Oh, and isn’t Apple going to put a versioning system in their next Leopard OS? Forgot to ask …
- HowToForge: Subversion, Bert’s HowTo
- Heymans.org, homepage
- Subversion Mindmap, the mindmap used for the presentation
Eco-awareness in Data-Centers by Frank Louwers
Third and last presentation in the morning was done by Frank of openminds.be. He had the difficult task to be in the same slot as the ’10 things we could learn from the prOn industry’ – presentation. But what’s there to learn about porn we don’t know already?
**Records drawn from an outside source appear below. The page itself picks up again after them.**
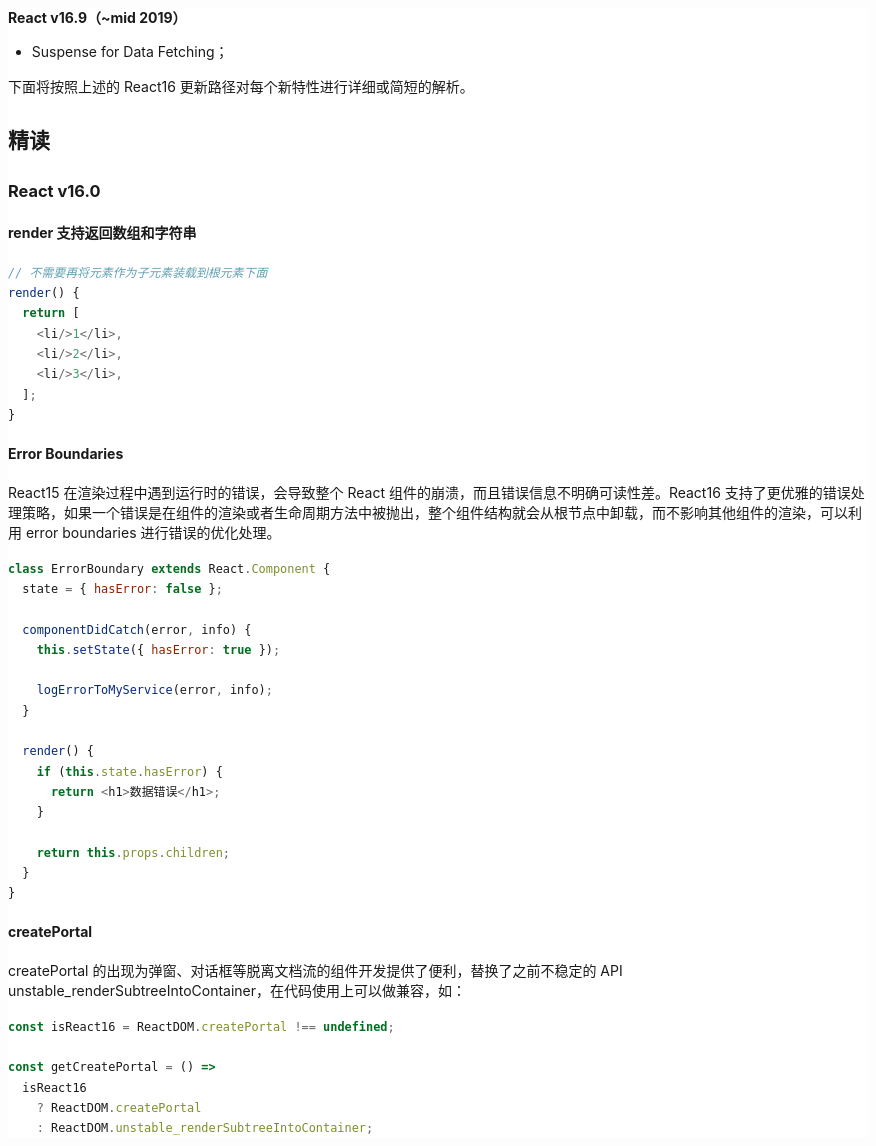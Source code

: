 **React v16.9（~mid 2019）**

- Suspense for Data Fetching；

下面将按照上述的 React16 更新路径对每个新特性进行详细或简短的解析。

## 精读

### React v16.0

#### render 支持返回数组和字符串

```js
// 不需要再将元素作为子元素装载到根元素下面
render() {
  return [
    <li/>1</li>,
    <li/>2</li>,
    <li/>3</li>,
  ];
}
```

#### Error Boundaries

React15 在渲染过程中遇到运行时的错误，会导致整个 React 组件的崩溃，而且错误信息不明确可读性差。React16 支持了更优雅的错误处理策略，如果一个错误是在组件的渲染或者生命周期方法中被抛出，整个组件结构就会从根节点中卸载，而不影响其他组件的渲染，可以利用 error boundaries 进行错误的优化处理。

```js
class ErrorBoundary extends React.Component {
  state = { hasError: false };

  componentDidCatch(error, info) {
    this.setState({ hasError: true });

    logErrorToMyService(error, info);
  }

  render() {
    if (this.state.hasError) {
      return <h1>数据错误</h1>;
    }

    return this.props.children;
  }
}
```

#### createPortal

createPortal 的出现为弹窗、对话框等脱离文档流的组件开发提供了便利，替换了之前不稳定的 API unstable_renderSubtreeIntoContainer，在代码使用上可以做兼容，如：

```js
const isReact16 = ReactDOM.createPortal !== undefined;

const getCreatePortal = () =>
  isReact16
    ? ReactDOM.createPortal
    : ReactDOM.unstable_renderSubtreeIntoContainer;
```
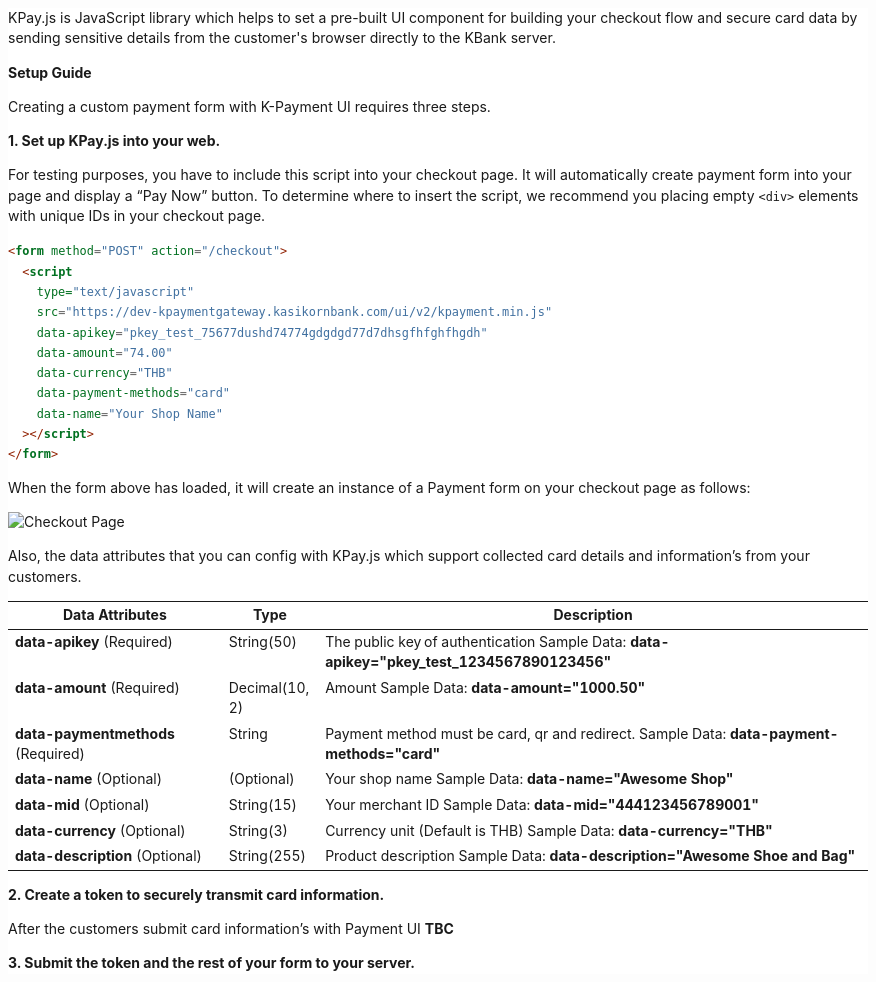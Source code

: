 KPay.js is JavaScript library which helps to set a pre-built UI component for building your checkout flow and secure card data by sending sensitive details from the customer's browser directly to the KBank server.

<strong>Setup Guide</strong>

Creating a custom payment form with K-Payment UI requires three steps.

**1. Set up KPay.js into your web.**

For testing purposes, you have to include this script into your checkout page. It will automatically create payment form into your page and display a “Pay Now” button. To determine where to insert the script, we recommend you placing empty `<div>` elements with unique IDs in your checkout page.

```html
<form method="POST" action="/checkout">
  <script
    type="text/javascript"
    src="https://dev-kpaymentgateway.kasikornbank.com/ui/v2/kpayment.min.js"
    data-apikey="pkey_test_75677dushd74774gdgdgd77d7dhsgfhfghfhgdh"
    data-amount="74.00"
    data-currency="THB"
    data-payment-methods="card"
    data-name="Your Shop Name"
  ></script>
</form>
```

When the form above has loaded, it will create an instance of a Payment form on your checkout page as follows:

<img src="https://firebasestorage.googleapis.com/v0/b/kbank-open-api.appspot.com/o/kpgw%2FCheckout_Page.png?alt=media&token=9e8572c3-33bd-4a2c-ab41-f3c5d996e8d3" width="100%" alt="Checkout Page" />

Also, the data attributes that you can config with KPay.js which support collected card details and information’s from your customers.

| Data Attributes                    | Type          | Description                                                                                |
| ---------------------------------- | ------------- | ------------------------------------------------------------------------------------------ |
| **data-apikey** (Required)         | String(50)    | The public key of authentication Sample Data: **data-apikey="pkey_test_1234567890123456"** |
| **data-amount** (Required)         | Decimal(10,2) | Amount Sample Data: **data-amount="1000.50"**                                              |
| **data-paymentmethods** (Required) | String        | Payment method must be card, qr and redirect. Sample Data: **data-payment-methods="card"** |
| **data-name** (Optional)           | (Optional)    | Your shop name Sample Data: **data-name="Awesome Shop"**                                   |
| **data-mid** (Optional)            | String(15)    | Your merchant ID Sample Data: **data-mid="444123456789001"**                               |
| **data-currency** (Optional)       | String(3)     | Currency unit (Default is THB) Sample Data: **data-currency="THB"**                        |
| **data-description** (Optional)    | String(255)   | Product description Sample Data: **data-description="Awesome Shoe and Bag"**               |

**2. Create a token to securely transmit card information.**

After the customers submit card information’s with Payment UI **TBC**

**3. Submit the token and the rest of your form to your server.**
This topic was interesting for us since we deal with exactly these problems; our fast ‘n’ shiny servers with lots of processing power need lots of amps, too much in fact. A regular rack in a data center normally has 16A (220-230V) available, but we had to move to specials racks who can serve up to 32A. Needless to say this involves money. So, apart from the eco-awareness, lowering the amount of consumed electricity would obviously also be a good thing for cost effectiveness.
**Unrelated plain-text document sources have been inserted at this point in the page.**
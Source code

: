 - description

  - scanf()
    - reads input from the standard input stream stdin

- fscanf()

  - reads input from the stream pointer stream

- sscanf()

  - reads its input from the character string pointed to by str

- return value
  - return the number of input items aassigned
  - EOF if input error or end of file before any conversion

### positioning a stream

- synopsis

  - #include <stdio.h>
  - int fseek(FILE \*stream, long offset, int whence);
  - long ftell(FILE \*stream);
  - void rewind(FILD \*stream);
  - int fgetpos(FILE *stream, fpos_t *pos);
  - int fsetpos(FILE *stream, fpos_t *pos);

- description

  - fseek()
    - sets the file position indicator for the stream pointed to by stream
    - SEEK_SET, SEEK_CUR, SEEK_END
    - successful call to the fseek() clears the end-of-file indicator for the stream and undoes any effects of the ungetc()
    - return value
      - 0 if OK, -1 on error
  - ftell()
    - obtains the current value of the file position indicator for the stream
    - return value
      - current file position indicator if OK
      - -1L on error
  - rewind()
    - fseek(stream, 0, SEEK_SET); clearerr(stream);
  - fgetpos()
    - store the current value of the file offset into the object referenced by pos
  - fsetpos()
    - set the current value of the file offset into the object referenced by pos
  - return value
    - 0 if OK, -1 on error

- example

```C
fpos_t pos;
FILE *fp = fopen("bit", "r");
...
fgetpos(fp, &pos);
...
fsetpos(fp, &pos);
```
This presentation adressed the new trend for lowering the wattage high end servers need these days. He talked of set-ups using up to 40% less power, and said the new Dell 1U servers are less promising: 1.9A to 2.0A, so a 5% increase instead of decrease. I’d like to see some people confirm this, cause if so … ?!
- Openminds.be
- eco-awareness-in-todays-datacenters.pdf, pdf of presentation
- thegreengrid.org, a suggested great resource
- EasyNet en XS4ALL gaan voor milieuvriendelijk

[...] “When old web meets web(x.x)”, an informal discussion on resistance and buzz (based on real (but disguised) cases) [...]
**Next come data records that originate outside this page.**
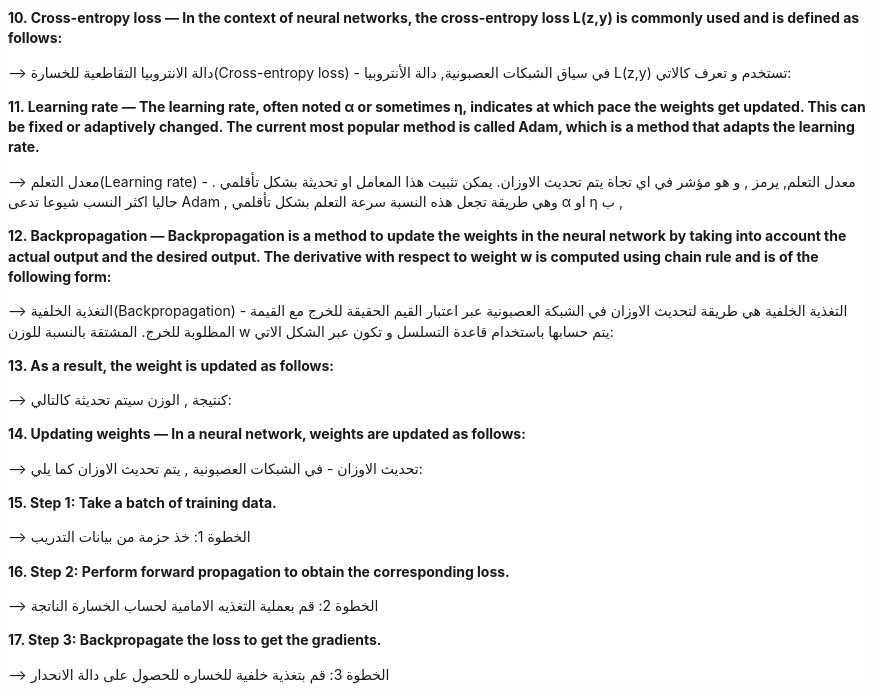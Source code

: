 **10. Cross-entropy loss ― In the context of neural networks, the cross-entropy loss L(z,y) is commonly used and is defined as follows:**

&#10230;
دالة الانتروبيا التقاطعية للخسارة(Cross-entropy loss) - في سياق الشبكات العصبونية, دالة الأنتروبيا L(z,y) تستخدم و تعرف كالاتي:
<br>  

**11. Learning rate ― The learning rate, often noted α or sometimes η, indicates at which pace the weights get updated. This can be fixed or adaptively changed. The current most popular method is called Adam, which is a method that adapts the learning rate.**

&#10230;
معدل التعلم(Learning rate) - معدل التعلم, يرمز , و هو مؤشر في اي تجاة يتم تحديث الاوزان. يمكن تثبيت هذا المعامل او تحديثة بشكل تأقلمي . حاليا اكثر النسب شيوعا تدعى Adam , وهي طريقة تجعل هذه النسبة سرعة التعلم بشكل تأقلمي    α او η ب , 
<br>  

**12. Backpropagation ― Backpropagation is a method to update the weights in the neural network by taking into account the actual output and the desired output. The derivative with respect to weight w is computed using chain rule and is of the following form:**

&#10230;
التغذية الخلفية(Backpropagation) - التغذية الخلفية هي طريقة لتحديث الاوزان في الشبكة العصبونية عبر اعتبار القيم الحقيقة للخرج مع القيمة المطلوبة للخرج. المشتقة بالنسبة للوزن w يتم حسابها باستخدام قاعدة التسلسل و تكون عبر الشكل الاتي: 
<br>

**13. As a result, the weight is updated as follows:**

&#10230;
كنتيجة , الوزن سيتم تحديثة كالتالي:
<br> 

**14. Updating weights ― In a neural network, weights are updated as follows:**

&#10230;
تحديث الاوزان - في الشبكات العصبونية , يتم تحديث الاوزان كما يلي: 
<br>  

**15. Step 1: Take a batch of training data.**

&#10230;
الخطوة 1: خذ حزمة من بيانات التدريب
<br> 

**16. Step 2: Perform forward propagation to obtain the corresponding loss.**

&#10230;
الخطوة 2: قم بعملية التغذيه الامامية لحساب الخسارة الناتجة
<br> 

**17. Step 3: Backpropagate the loss to get the gradients.**

&#10230;
الخطوة 3: قم بتغذية خلفية للخساره للحصول على دالة الانحدار
<br>  
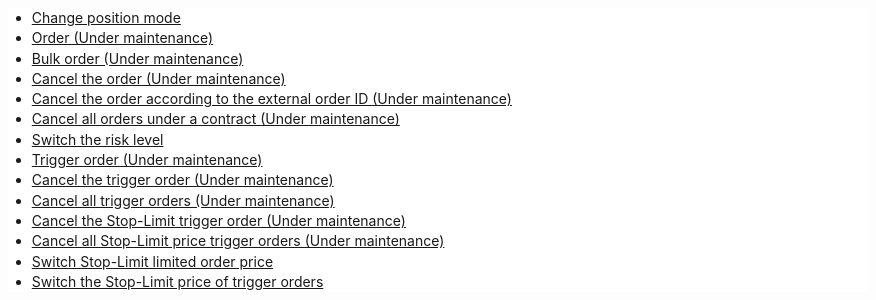   * [Change position mode](https://www.mexc.com/api-docs/futures/account-and-trading-endpoints#change-position-mode "Change position mode")
  * [Order (Under maintenance)](https://www.mexc.com/api-docs/futures/account-and-trading-endpoints#order-under-maintenance "Order \(Under maintenance\)")
  * [Bulk order (Under maintenance)](https://www.mexc.com/api-docs/futures/account-and-trading-endpoints#bulk-order-under-maintenance "Bulk order \(Under maintenance\)")
  * [Cancel the order (Under maintenance)](https://www.mexc.com/api-docs/futures/account-and-trading-endpoints#cancel-the-order-under-maintenance "Cancel the order \(Under maintenance\)")
  * [Cancel the order according to the external order ID (Under maintenance)](https://www.mexc.com/api-docs/futures/account-and-trading-endpoints#cancel-the-order-according-to-the-external-order-id-under-maintenance "Cancel the order according to the external order ID \(Under maintenance\)")
  * [Cancel all orders under a contract (Under maintenance)](https://www.mexc.com/api-docs/futures/account-and-trading-endpoints#cancel-all-orders-under-a-contract-under-maintenance "Cancel all orders under a contract \(Under maintenance\)")
  * [Switch the risk level](https://www.mexc.com/api-docs/futures/account-and-trading-endpoints#switch-the-risk-level "Switch the risk level")
  * [Trigger order (Under maintenance)](https://www.mexc.com/api-docs/futures/account-and-trading-endpoints#trigger-order-under-maintenance "Trigger order \(Under maintenance\)")
  * [Cancel the trigger order (Under maintenance)](https://www.mexc.com/api-docs/futures/account-and-trading-endpoints#cancel-the-trigger-order-under-maintenance "Cancel the trigger order \(Under maintenance\)")
  * [Cancel all trigger orders (Under maintenance)](https://www.mexc.com/api-docs/futures/account-and-trading-endpoints#cancel-all-trigger-orders-under-maintenance "Cancel all trigger orders \(Under maintenance\)")
  * [Cancel the Stop-Limit trigger order (Under maintenance)](https://www.mexc.com/api-docs/futures/account-and-trading-endpoints#cancel-the-stop-limit-trigger-order-under-maintenance "Cancel the Stop-Limit trigger order \(Under maintenance\)")
  * [Cancel all Stop-Limit price trigger orders (Under maintenance)](https://www.mexc.com/api-docs/futures/account-and-trading-endpoints#cancel-all-stop-limit-price-trigger-orders-under-maintenance "Cancel all Stop-Limit price trigger orders \(Under maintenance\)")
  * [Switch Stop-Limit limited order price](https://www.mexc.com/api-docs/futures/account-and-trading-endpoints#switch--stop-limit--limited-order--price "Switch  Stop-Limit  limited order  price")
  * [Switch the Stop-Limit price of trigger orders](https://www.mexc.com/api-docs/futures/account-and-trading-endpoints#switch--the-stop-limit-price-of-trigger-orders "Switch  the Stop-Limit price of trigger orders")


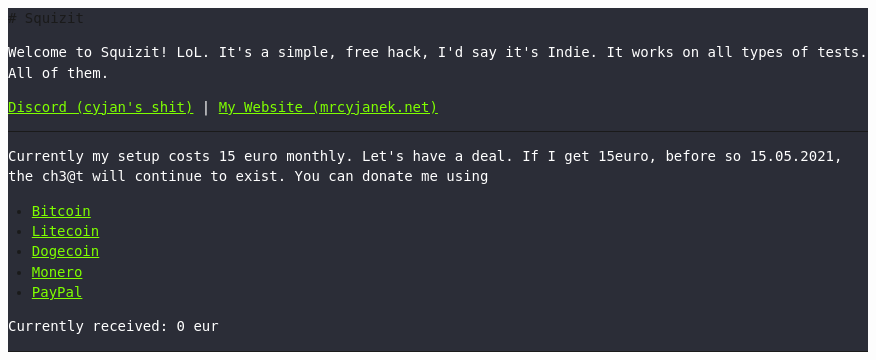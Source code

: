 <meta charset="utf-8"/>
<style>
body {
    background-color: #2B2D37;
    font-family: Monospace;
}
h1 {
    color: white;
}
p {
    color: white;
}
a {
    color: chartreuse;
}
iframe {
    max-width:49%;
    max-height:300px;
}
</style>
# Squizit

Welcome to Squizit! LoL. It's a simple, free hack, I'd say it's Indie.
It works on all types of tests. All of them.

[Discord (cyjan's shit)](https://discord.gg/dS5zpHRC9E) | [My Website (mrcyjanek.net)](https://mrcyjanek.net)

----------------------------------------------
Currently my setup costs 15 euro monthly.  Let's have a deal. If I get 15euro, before so 15.05.2021, the ch3@t will continue to exist.
You can donate me using 

 - [Bitcoin](bitcoin:bc1qvyukpkg4d8wshwr0x6cy572uw4m8s5fkhdwkwd)
 - [Litecoin](litecoin:MDXTRScy5VkRpDZ63MmhuwTu2VT1QbWZJd)
 - [Dogecoin](dogecoin:DEtVeAh2p7z7mfvvJzfYHRs6UxccsuHzPd)
 - [Monero](monero:843pFub5sGZMJaiXZybmCQErUNjrGhRYpRxYr924Ptig4VGs7Gc9eG1fe29f3UrdY8B19ez66tJ6659tKPmSVRWmPM6ByWL)
 - [PayPal](https://www.paypal.com/pools/c/8uwPFuGOG1)

Currently received: 0 eur

----------------------------------------------

<iframe data-aa="1623831" src="//acceptable.a-ads.com/1623831?size=Adaptive&background_color=2b2d37" scrolling="no" style="border:0px; padding:0; width:100%; height:100%; overflow:hidden" allowtransparency="true"></iframe>
<iframe data-aa="1623833" src="//acceptable.a-ads.com/1623833?size=Adaptive&background_color=2b2d37" scrolling="no" style="border:0px; padding:0; width:100%; height:100%; overflow:hidden" allowtransparency="true"></iframe>
<script>
let a = document.getElementsByTagName('a')
for (i in a) {
    a[i].target="_blank";
}
</script>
Posted by jurriaanpersyn.com » Blog Archive » BarCamp Brussels 2006 - Overview on September 25th, 2006.
[...] Another presentation that was good for a packed room (’pr0n‘ / ‘dirty’, you get the link, right?), this talk from Bart of Netlash was a case study of why the visitor statistics of a specific site suddenly dropped terribly. I’ll quickly sketch the situation: the website has 90% traffic via google.nl, 10% via google.be and has a server based in Amsterdam. They move the server to Brussels where it gets a new ip, all other things stay the same, but the visitor stats drop 3 days later with the 90% of traffic from google.nl vanishing completely. This led Bart to conclude Google decides which language/country you’re website is in, and therefore where it should include the site in the search results, based on the ip of your server. While it seems impossible for me that this would be the only criteria (Top-level-domain name, language, links from other sites, … ?! I’m sure all of this plays it’s role.), the ip-change sure had a really big impact on that site. Imagine your commercial site had a 90% drop in traffic … Since we also have different sites targeted at different countries I’d like to see some more discussion about this, i’ll start here at digg.com and continue at these: Why isn’t my site returning when I search for results from a particular country?, Inside Google Sitemaps: Tips for Non-U.S. Sites, How search results may differ based on accented characters and interface languages. [...]
Posted by jurriaanpersyn.com » Blog Archive » BarCamp Brussels 2006 - 14AM - 16AM on September 26th, 2006.
Never too late to make a comment!
Jurriaan, thank you very much for the coverage. I couldn’t have made a better summary.
One of the other version control systems mentioned was darcs, but I should mention that I haven’t used it myself yet. Some people who shared their experiences with me are very pleased with it, allthough I’m not sure how suitable it is for home use, judging by what I know.
And you can, of course, always call me Bart ;)
Posted by Bert Heymans on November 26th, 2006.
Woops, sorry Birt. Edited.
Posted by oemebamo on November 26th, 2006.